Srivatsan et al.30 devoted their effort to observing the fatigue behavior of AZ31/Al₂O₃ nanocomposite fabricated by DMD technique and hot extrusion process. The results revealed that the cyclic fatigue resistance of the nanoparticle-reinforced composite improved over the entire range of the maximum stress. The desirable influence of the nano-sized reinforcing particles in delaying crack initiation and retarding crack propagation through the matrix was reported as the improvement reasons. Also, Hassan et al.31 evaluated the effects of SiC particle volume fraction on high cycle fatigue behavior of AZ91/SiC composite prepared by squeeze casting and hot extrusion. According to the results, increasing the SiC particle content degraded the strain-controlled fatigue properties in the low cycle fatigue, while it could increase the fatigue life in high cycle regime. Indeed, composite with higher SiC content exhibited increased cyclic stress amplitudes for a given cyclic strain amplitude. In addition, increasing the SiC volume fraction could yield highly localized plastic strain in the magnesium matrix.

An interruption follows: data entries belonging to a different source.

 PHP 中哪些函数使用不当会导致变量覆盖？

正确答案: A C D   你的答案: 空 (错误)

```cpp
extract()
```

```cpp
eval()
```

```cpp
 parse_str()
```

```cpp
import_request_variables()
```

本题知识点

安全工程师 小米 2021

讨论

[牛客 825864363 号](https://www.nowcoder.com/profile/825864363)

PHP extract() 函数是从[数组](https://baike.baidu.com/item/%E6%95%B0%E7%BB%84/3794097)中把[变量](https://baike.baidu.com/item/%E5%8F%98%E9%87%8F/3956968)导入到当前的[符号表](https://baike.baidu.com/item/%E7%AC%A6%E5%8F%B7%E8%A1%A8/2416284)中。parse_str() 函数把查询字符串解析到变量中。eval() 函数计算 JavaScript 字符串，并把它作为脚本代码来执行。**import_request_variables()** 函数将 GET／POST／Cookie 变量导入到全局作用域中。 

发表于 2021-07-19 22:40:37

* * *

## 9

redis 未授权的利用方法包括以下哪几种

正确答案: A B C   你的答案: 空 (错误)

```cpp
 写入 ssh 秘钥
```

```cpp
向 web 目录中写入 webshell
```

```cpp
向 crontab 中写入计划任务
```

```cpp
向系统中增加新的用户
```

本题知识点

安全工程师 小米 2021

In general, distribution of nano-sized reinforcing particles in metal matrix is a challenging procedure requiring special equipment (such as ultrasonic probe which is expensive, and usually, its energy is localized in a small region underneath the probe32) or high amounts of energy (for semisolid stirring). Thus, these kinds of procedures usually cannot be applied for mass production. In this study, the main concern is to propose a new simple method by evaluating the combination of electromagnetic and mechanical stirring in order to produce magnesium matrix nanocomposites. Although this combination might have some advantages, the sequence of stirring methods could alter both particle distribution and porosity percentage of the fabricated composites and consequently influence microstructural and mechanical properties. Thus, the microstructural and mechanical properties of the samples with different stirring processes were evaluated including grain size, microhardness, tensile test, and high cycle fatigue behavior.

Experimental Details

Materials

To fabricate AZ31B/1.5 vol% nano-Al₂O₃ composite, AZ31B ingot (3.05%Al, 0.97 wt%Zn, 0.37 wt%Mn, 0.0018 wt%Fe, 0.041 wt%Si, 0.023 wt%Cu, and 0.0003 wt%Ni and balance Mg) supplied from Hunan High Broad New Material was used. Also, nano-Al₂O₃ particles (average diameter of 50 nm) were employed as the reinforcing phase.

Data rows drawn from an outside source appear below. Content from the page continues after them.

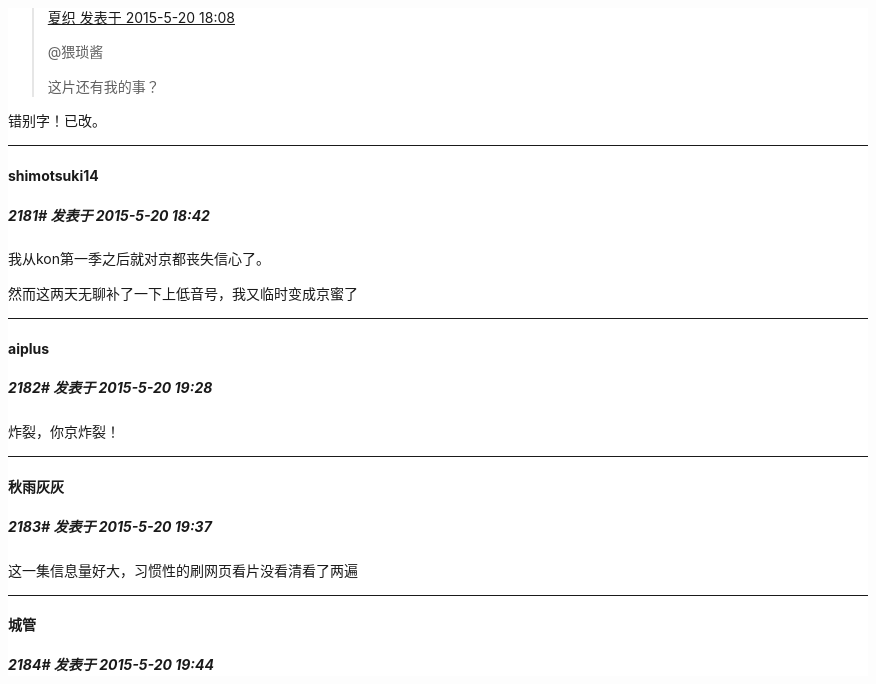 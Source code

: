 
<blockquote><a href="httphttps://bbs.saraba1st.com/2b/forum.php?mod=redirect&amp;goto=findpost&amp;pid=29013709&amp;ptid=1085129" target="_blank">夏织 发表于 2015-5-20 18:08</a>

@猥琐酱

这片还有我的事？</blockquote>
错别字！已改。







-----

####  shimotsuki14  
##### 2181#       发表于 2015-5-20 18:42




我从kon第一季之后就对京都丧失信心了。

然而这两天无聊补了一下上低音号，我又临时变成京蜜了







-----

####  aiplus  
##### 2182#       发表于 2015-5-20 19:28




炸裂，你京炸裂！







-----

####  秋雨灰灰  
##### 2183#       发表于 2015-5-20 19:37




这一集信息量好大，习惯性的刷网页看片没看清看了两遍







-----

####  城管  
##### 2184#       发表于 2015-5-20 19:44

Producing Metal Matrix Nanocomposite

According to Figure 1, the AZ31B ingot was drilled (25 holes with a diameter of 6 mm and a depth of 50 mm) and washed by acetone in order to remove the existing contaminations. Next, the holes were filled precisely with nano-Al₂O₃ particles. The weight fractions of the AZ31B and Al₂O₃ particles were measured accurately to produce AZ31B/1.5 vol% Al₂O₃ nanocomposite. Before filling the holes, nano-sized Al₂O₃ particles were dispersed for 20 min using an ultrasonic tank (with an ultrasonic frequency of 28 kHz) to break the particle agglomerations.

Figure 1

Initial drilled ingot of AZ31B, before filling with Al₂O₃ reinforcing particles.

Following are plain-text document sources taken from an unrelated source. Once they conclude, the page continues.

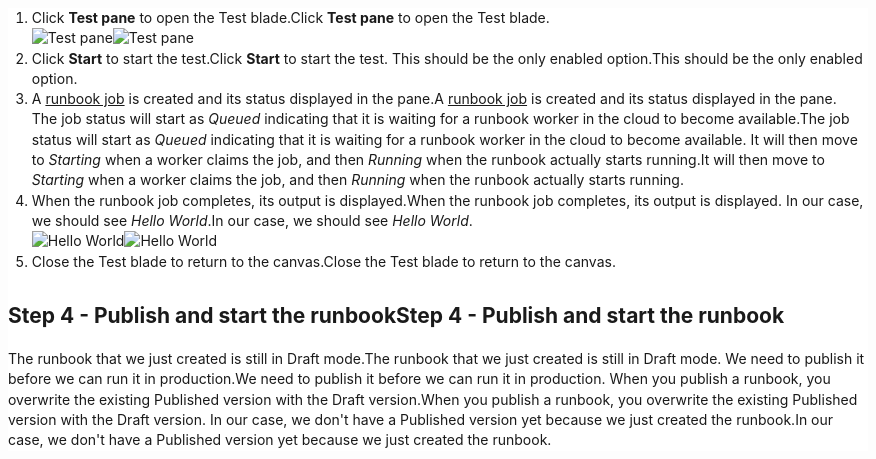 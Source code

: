 1. <span data-ttu-id="a44ab-164">Click **Test pane** to open the Test blade.</span><span class="sxs-lookup"><span data-stu-id="a44ab-164">Click **Test pane** to open the Test blade.</span></span><br> <span data-ttu-id="a44ab-165">![Test pane](https://docstestmedia1.blob.core.windows.net/azure-media/articles/automation/media/automation-first-runbook-graphical/runbook-toolbar-test-revised20165.png)</span><span class="sxs-lookup"><span data-stu-id="a44ab-165">![Test pane](https://docstestmedia1.blob.core.windows.net/azure-media/articles/automation/media/automation-first-runbook-graphical/runbook-toolbar-test-revised20165.png)</span></span>
2. <span data-ttu-id="a44ab-166">Click **Start** to start the test.</span><span class="sxs-lookup"><span data-stu-id="a44ab-166">Click **Start** to start the test.</span></span>  <span data-ttu-id="a44ab-167">This should be the only enabled option.</span><span class="sxs-lookup"><span data-stu-id="a44ab-167">This should be the only enabled option.</span></span>
3. <span data-ttu-id="a44ab-168">A [runbook job](automation-runbook-execution.md) is created and its status displayed in the pane.</span><span class="sxs-lookup"><span data-stu-id="a44ab-168">A [runbook job](automation-runbook-execution.md) is created and its status displayed in the pane.</span></span>  
   <span data-ttu-id="a44ab-169">The job status will start as *Queued* indicating that it is waiting for a runbook worker in the cloud to become available.</span><span class="sxs-lookup"><span data-stu-id="a44ab-169">The job status will start as *Queued* indicating that it is waiting for a runbook worker in the cloud to become available.</span></span>  <span data-ttu-id="a44ab-170">It will then move to *Starting* when a worker claims the job, and then *Running* when the runbook actually starts running.</span><span class="sxs-lookup"><span data-stu-id="a44ab-170">It will then move to *Starting* when a worker claims the job, and then *Running* when the runbook actually starts running.</span></span>  
4. <span data-ttu-id="a44ab-171">When the runbook job completes, its output is displayed.</span><span class="sxs-lookup"><span data-stu-id="a44ab-171">When the runbook job completes, its output is displayed.</span></span> <span data-ttu-id="a44ab-172">In our case, we should see *Hello World*.</span><span class="sxs-lookup"><span data-stu-id="a44ab-172">In our case, we should see *Hello World*.</span></span><br> <span data-ttu-id="a44ab-173">![Hello World](https://docstestmedia1.blob.core.windows.net/azure-media/articles/automation/media/automation-first-runbook-graphical/runbook-test-results.png)</span><span class="sxs-lookup"><span data-stu-id="a44ab-173">![Hello World](https://docstestmedia1.blob.core.windows.net/azure-media/articles/automation/media/automation-first-runbook-graphical/runbook-test-results.png)</span></span>
5. <span data-ttu-id="a44ab-174">Close the Test blade to return to the canvas.</span><span class="sxs-lookup"><span data-stu-id="a44ab-174">Close the Test blade to return to the canvas.</span></span>

## <a name="step-4---publish-and-start-the-runbook"></a><span data-ttu-id="a44ab-175">Step 4 - Publish and start the runbook</span><span class="sxs-lookup"><span data-stu-id="a44ab-175">Step 4 - Publish and start the runbook</span></span>
<span data-ttu-id="a44ab-176">The runbook that we just created is still in Draft mode.</span><span class="sxs-lookup"><span data-stu-id="a44ab-176">The runbook that we just created is still in Draft mode.</span></span> <span data-ttu-id="a44ab-177">We need to publish it before we can run it in production.</span><span class="sxs-lookup"><span data-stu-id="a44ab-177">We need to publish it before we can run it in production.</span></span>  <span data-ttu-id="a44ab-178">When you publish a runbook, you overwrite the existing Published version with the Draft version.</span><span class="sxs-lookup"><span data-stu-id="a44ab-178">When you publish a runbook, you overwrite the existing Published version with the Draft version.</span></span>  <span data-ttu-id="a44ab-179">In our case, we don't have a Published version yet because we just created the runbook.</span><span class="sxs-lookup"><span data-stu-id="a44ab-179">In our case, we don't have a Published version yet because we just created the runbook.</span></span>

In order to implement the stir casting process, first, the main chamber of the stir casting apparatus was vacuumed and then filled with high-purity argon gas (99.9995%) to protect AZ31B from burning during the process. Then, the temperature was increased up to 780 °C using electrical resistance heating elements around the chamber. When the AZ31B ingot was melted completely, the first step of the stirring process was performed and continued for 10 min. The second stirring step for the electromagnetic stirring took place from 780 until 650 °C, with a cooling rate of 8 °C/min. Next, the chamber was pulled out from the furnace and cooled in the air. An additional experiment, where ingots of AZ31B without reinforcing particles were produced, acted as a baseline in comparison with the nanocomposite specimens. Figure 2 demonstrates the developed apparatus.

Figure 2

Developed apparatus: (a) different external parts and (b) schematic view of the main parts.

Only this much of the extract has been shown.